### What the task asks
Reproduce the whole listing that follows, character for character, and drop the images.

### Material for this exercise
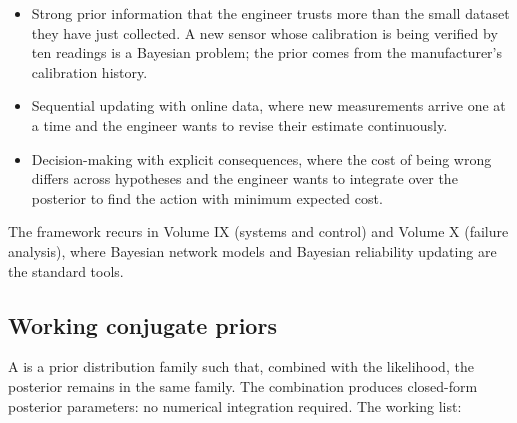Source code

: \begin{itemize}[leftmargin=*]
  \item Strong prior information that the engineer trusts more than
    the small dataset they have just collected. A new sensor whose
    calibration is being verified by ten readings is a Bayesian
    problem; the prior comes from the manufacturer's calibration
    history.
  \item Sequential updating with online data, where new measurements
    arrive one at a time and the engineer wants to revise their
    estimate continuously.
  \item Decision-making with explicit consequences, where the cost
    of being wrong differs across hypotheses and the engineer wants
    to integrate over the posterior to find the action with minimum
    expected cost.
\end{itemize}

The framework recurs in Volume IX (systems and control) and Volume
X (failure analysis), where Bayesian network models and Bayesian
reliability updating are the standard tools.

\subsection{Working conjugate priors}

A  is a prior distribution family such
that, combined with the likelihood, the posterior remains in the
same family. The combination produces closed-form posterior
parameters: no numerical integration required. The working list:

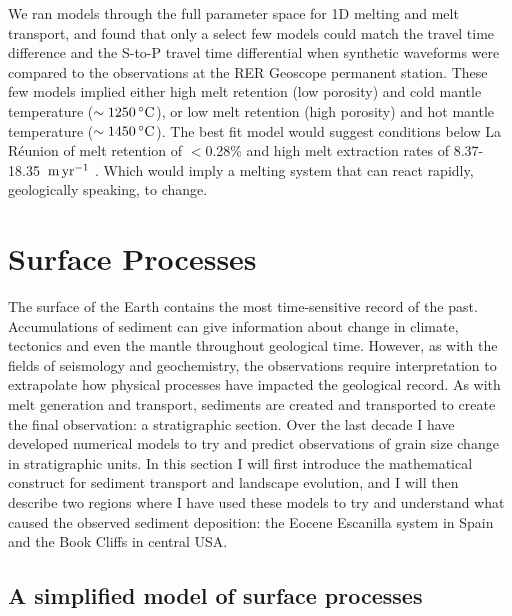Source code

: We ran models through the full parameter space for 1D melting and melt transport, and found that only a select few models could match the travel time difference and the S-to-P travel time differential when synthetic waveforms were compared to the observations at the RER Geoscope permanent station. These few models implied either high melt retention (low porosity) and cold mantle temperature ($\sim 1250\rm\,^{\circ}C$), or low melt retention (high porosity) and hot mantle temperature ($\sim 1450\rm\,^{\circ}C$). The best fit model would suggest conditions below La Réunion of melt retention of $<$0.28\% and high melt extraction rates of 8.37-18.35 $\rm\,m\,yr^{-1}$ \citep{franken-etal-2020}. Which would imply a melting system that can react rapidly, geologically speaking, to change.

\section{Surface Processes}

The surface of the Earth contains the most time-sensitive record of the past. Accumulations of sediment can give information about change in climate, tectonics and even the mantle throughout geological time. However, as with the fields of seismology and geochemistry, the observations require interpretation to extrapolate how physical processes have impacted the geological record. As with melt generation and transport, sediments are created and transported to create the final observation: a stratigraphic section. Over the last decade I have developed numerical models to try and predict observations of grain size change in stratigraphic units. In this section I will first introduce the mathematical construct for sediment transport and landscape evolution, and I will then describe two regions where I have used these models to try and understand what caused the observed sediment deposition: the Eocene Escanilla system in Spain and the Book Cliffs in central USA.

\subsection{A simplified model of surface processes}

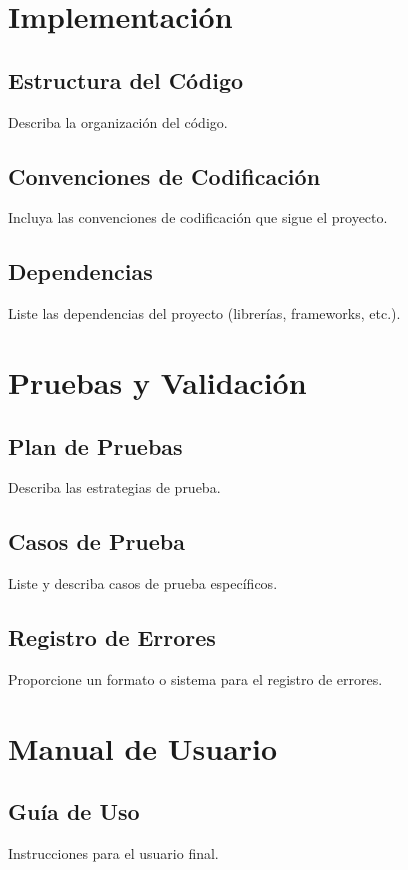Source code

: \documentclass[a4paper, 12pt]{report}
\begin{document}
	\chapter{Implementación}
	\section{Estructura del Código}
	Describa la organización del código.
	
	\section{Convenciones de Codificación}
	Incluya las convenciones de codificación que sigue el proyecto.
	
	\section{Dependencias}
	Liste las dependencias del proyecto (librerías, frameworks, etc.).
	
	\chapter{Pruebas y Validación}
	\section{Plan de Pruebas}
	Describa las estrategias de prueba.
	
	\section{Casos de Prueba}
	Liste y describa casos de prueba específicos.
	
	\section{Registro de Errores}
	Proporcione un formato o sistema para el registro de errores.
	
	\chapter{Manual de Usuario}
	\section{Guía de Uso}
	Instrucciones para el usuario final.
	
\end{document}
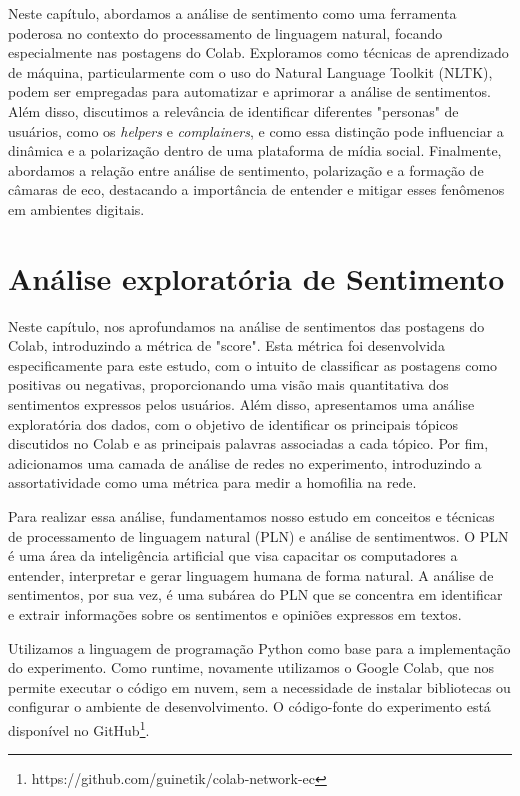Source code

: Neste capítulo, abordamos a análise de sentimento como uma ferramenta poderosa no contexto do processamento de linguagem natural, focando especialmente nas postagens do Colab. Exploramos como técnicas de aprendizado de máquina, particularmente com o uso do Natural Language Toolkit (NLTK), podem ser empregadas para automatizar e aprimorar a análise de sentimentos. Além disso, discutimos a relevância de identificar diferentes "personas" de usuários, como os \textit{helpers} e \textit{complainers}, e como essa distinção pode influenciar a dinâmica e a polarização dentro de uma plataforma de mídia social. Finalmente, abordamos a relação entre análise de sentimento, polarização e a formação de câmaras de eco, destacando a importância de entender e mitigar esses fenômenos em ambientes digitais.

\section{Análise exploratória de Sentimento}

Neste capítulo, nos aprofundamos na análise de sentimentos das postagens do Colab, introduzindo a métrica de "score". Esta métrica foi desenvolvida especificamente para este estudo, com o intuito de classificar as postagens como positivas ou negativas, proporcionando uma visão mais quantitativa dos sentimentos expressos pelos usuários. Além disso, apresentamos uma análise exploratória dos dados, com o objetivo de identificar os principais tópicos discutidos no Colab e as principais palavras associadas a cada tópico. Por fim, adicionamos uma camada de análise de redes no experimento, introduzindo a assortatividade como uma métrica para medir a homofilia na rede.

Para realizar essa análise, fundamentamos nosso estudo em conceitos e técnicas de processamento de linguagem natural (PLN) e análise de sentimentwos. O PLN é uma área da inteligência artificial que visa capacitar os computadores a entender, interpretar e gerar linguagem humana de forma natural. A análise de sentimentos, por sua vez, é uma subárea do PLN que se concentra em identificar e extrair informações sobre os sentimentos e opiniões expressos em textos.

Utilizamos a linguagem de programação Python como base para a implementação do experimento. Como runtime, novamente utilizamos o Google Colab, que nos permite executar o código em nuvem, sem a necessidade de instalar bibliotecas ou configurar o ambiente de desenvolvimento. O código-fonte do experimento está disponível no GitHub\footnote{https://github.com/guinetik/colab-network-ec}.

### Answer section
Source code

: \begin{itemize}[leftmargin=*]
  \item Strong prior information that the engineer trusts more than
    the small dataset they have just collected. A new sensor whose
    calibration is being verified by ten readings is a Bayesian
    problem; the prior comes from the manufacturer's calibration
    history.
  \item Sequential updating with online data, where new measurements
    arrive one at a time and the engineer wants to revise their
    estimate continuously.
  \item Decision-making with explicit consequences, where the cost
    of being wrong differs across hypotheses and the engineer wants
    to integrate over the posterior to find the action with minimum
    expected cost.
\end{itemize}

The framework recurs in Volume IX (systems and control) and Volume
X (failure analysis), where Bayesian network models and Bayesian
reliability updating are the standard tools.

\subsection{Working conjugate priors}

A  is a prior distribution family such
that, combined with the likelihood, the posterior remains in the
same family. The combination produces closed-form posterior
parameters: no numerical integration required. The working list:

Source code

: We ran models through the full parameter space for 1D melting and melt transport, and found that only a select few models could match the travel time difference and the S-to-P travel time differential when synthetic waveforms were compared to the observations at the RER Geoscope permanent station. These few models implied either high melt retention (low porosity) and cold mantle temperature ($\sim 1250\rm\,^{\circ}C$), or low melt retention (high porosity) and hot mantle temperature ($\sim 1450\rm\,^{\circ}C$). The best fit model would suggest conditions below La Réunion of melt retention of $<$0.28\% and high melt extraction rates of 8.37-18.35 $\rm\,m\,yr^{-1}$ \citep{franken-etal-2020}. Which would imply a melting system that can react rapidly, geologically speaking, to change.

\section{Surface Processes}

The surface of the Earth contains the most time-sensitive record of the past. Accumulations of sediment can give information about change in climate, tectonics and even the mantle throughout geological time. However, as with the fields of seismology and geochemistry, the observations require interpretation to extrapolate how physical processes have impacted the geological record. As with melt generation and transport, sediments are created and transported to create the final observation: a stratigraphic section. Over the last decade I have developed numerical models to try and predict observations of grain size change in stratigraphic units. In this section I will first introduce the mathematical construct for sediment transport and landscape evolution, and I will then describe two regions where I have used these models to try and understand what caused the observed sediment deposition: the Eocene Escanilla system in Spain and the Book Cliffs in central USA.

\subsection{A simplified model of surface processes}

Source code

: \documentclass[a4paper, 12pt]{report}
\begin{document}
	\chapter{Implementación}
	\section{Estructura del Código}
	Describa la organización del código.
	
	\section{Convenciones de Codificación}
	Incluya las convenciones de codificación que sigue el proyecto.
	
	\section{Dependencias}
	Liste las dependencias del proyecto (librerías, frameworks, etc.).
	
	\chapter{Pruebas y Validación}
	\section{Plan de Pruebas}
	Describa las estrategias de prueba.
	
	\section{Casos de Prueba}
	Liste y describa casos de prueba específicos.
	
	\section{Registro de Errores}
	Proporcione un formato o sistema para el registro de errores.
	
	\chapter{Manual de Usuario}
	\section{Guía de Uso}
	Instrucciones para el usuario final.
	
\end{document}
Source code

: Neste capítulo, abordamos a análise de sentimento como uma ferramenta poderosa no contexto do processamento de linguagem natural, focando especialmente nas postagens do Colab. Exploramos como técnicas de aprendizado de máquina, particularmente com o uso do Natural Language Toolkit (NLTK), podem ser empregadas para automatizar e aprimorar a análise de sentimentos. Além disso, discutimos a relevância de identificar diferentes "personas" de usuários, como os \textit{helpers} e \textit{complainers}, e como essa distinção pode influenciar a dinâmica e a polarização dentro de uma plataforma de mídia social. Finalmente, abordamos a relação entre análise de sentimento, polarização e a formação de câmaras de eco, destacando a importância de entender e mitigar esses fenômenos em ambientes digitais.

\section{Análise exploratória de Sentimento}

Neste capítulo, nos aprofundamos na análise de sentimentos das postagens do Colab, introduzindo a métrica de "score". Esta métrica foi desenvolvida especificamente para este estudo, com o intuito de classificar as postagens como positivas ou negativas, proporcionando uma visão mais quantitativa dos sentimentos expressos pelos usuários. Além disso, apresentamos uma análise exploratória dos dados, com o objetivo de identificar os principais tópicos discutidos no Colab e as principais palavras associadas a cada tópico. Por fim, adicionamos uma camada de análise de redes no experimento, introduzindo a assortatividade como uma métrica para medir a homofilia na rede.

Para realizar essa análise, fundamentamos nosso estudo em conceitos e técnicas de processamento de linguagem natural (PLN) e análise de sentimentwos. O PLN é uma área da inteligência artificial que visa capacitar os computadores a entender, interpretar e gerar linguagem humana de forma natural. A análise de sentimentos, por sua vez, é uma subárea do PLN que se concentra em identificar e extrair informações sobre os sentimentos e opiniões expressos em textos.

Utilizamos a linguagem de programação Python como base para a implementação do experimento. Como runtime, novamente utilizamos o Google Colab, que nos permite executar o código em nuvem, sem a necessidade de instalar bibliotecas ou configurar o ambiente de desenvolvimento. O código-fonte do experimento está disponível no GitHub\footnote{https://github.com/guinetik/colab-network-ec}.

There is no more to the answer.